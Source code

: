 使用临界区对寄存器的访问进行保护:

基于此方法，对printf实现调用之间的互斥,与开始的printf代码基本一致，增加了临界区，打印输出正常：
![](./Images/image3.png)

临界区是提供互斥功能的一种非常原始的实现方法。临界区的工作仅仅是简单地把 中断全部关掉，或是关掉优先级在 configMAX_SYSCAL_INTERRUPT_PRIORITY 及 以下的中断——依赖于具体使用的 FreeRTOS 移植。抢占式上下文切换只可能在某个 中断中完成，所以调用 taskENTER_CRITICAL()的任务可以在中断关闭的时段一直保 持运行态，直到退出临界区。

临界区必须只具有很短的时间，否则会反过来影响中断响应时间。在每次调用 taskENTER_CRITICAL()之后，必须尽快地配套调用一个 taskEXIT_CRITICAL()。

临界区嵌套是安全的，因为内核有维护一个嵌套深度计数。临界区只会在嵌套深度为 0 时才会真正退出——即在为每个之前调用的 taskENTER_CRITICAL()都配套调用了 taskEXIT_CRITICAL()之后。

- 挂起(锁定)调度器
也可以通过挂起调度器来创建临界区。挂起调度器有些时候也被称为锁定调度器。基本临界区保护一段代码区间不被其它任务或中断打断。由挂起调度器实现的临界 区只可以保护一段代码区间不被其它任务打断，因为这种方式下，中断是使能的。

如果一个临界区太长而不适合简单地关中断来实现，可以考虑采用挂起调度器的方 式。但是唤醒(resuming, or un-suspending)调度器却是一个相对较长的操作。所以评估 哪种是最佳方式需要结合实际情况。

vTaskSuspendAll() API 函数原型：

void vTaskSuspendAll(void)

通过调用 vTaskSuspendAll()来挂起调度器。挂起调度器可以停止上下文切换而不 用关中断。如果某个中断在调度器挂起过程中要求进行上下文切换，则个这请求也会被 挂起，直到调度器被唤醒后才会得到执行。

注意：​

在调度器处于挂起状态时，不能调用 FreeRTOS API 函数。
◇ ◇ ◇
What you are asked to do ::
Copy all lines from the entries that contain the word "vTaskSuspendAll".

Task answer ::
vTaskSuspendAll() API 函数原型：
void vTaskSuspendAll(void)
通过调用 vTaskSuspendAll()来挂起调度器。挂起调度器可以停止上下文切换而不 用关中断。如果某个中断在调度器挂起过程中要求进行上下文切换，则个这请求也会被 挂起，直到调度器被唤醒后才会得到执行。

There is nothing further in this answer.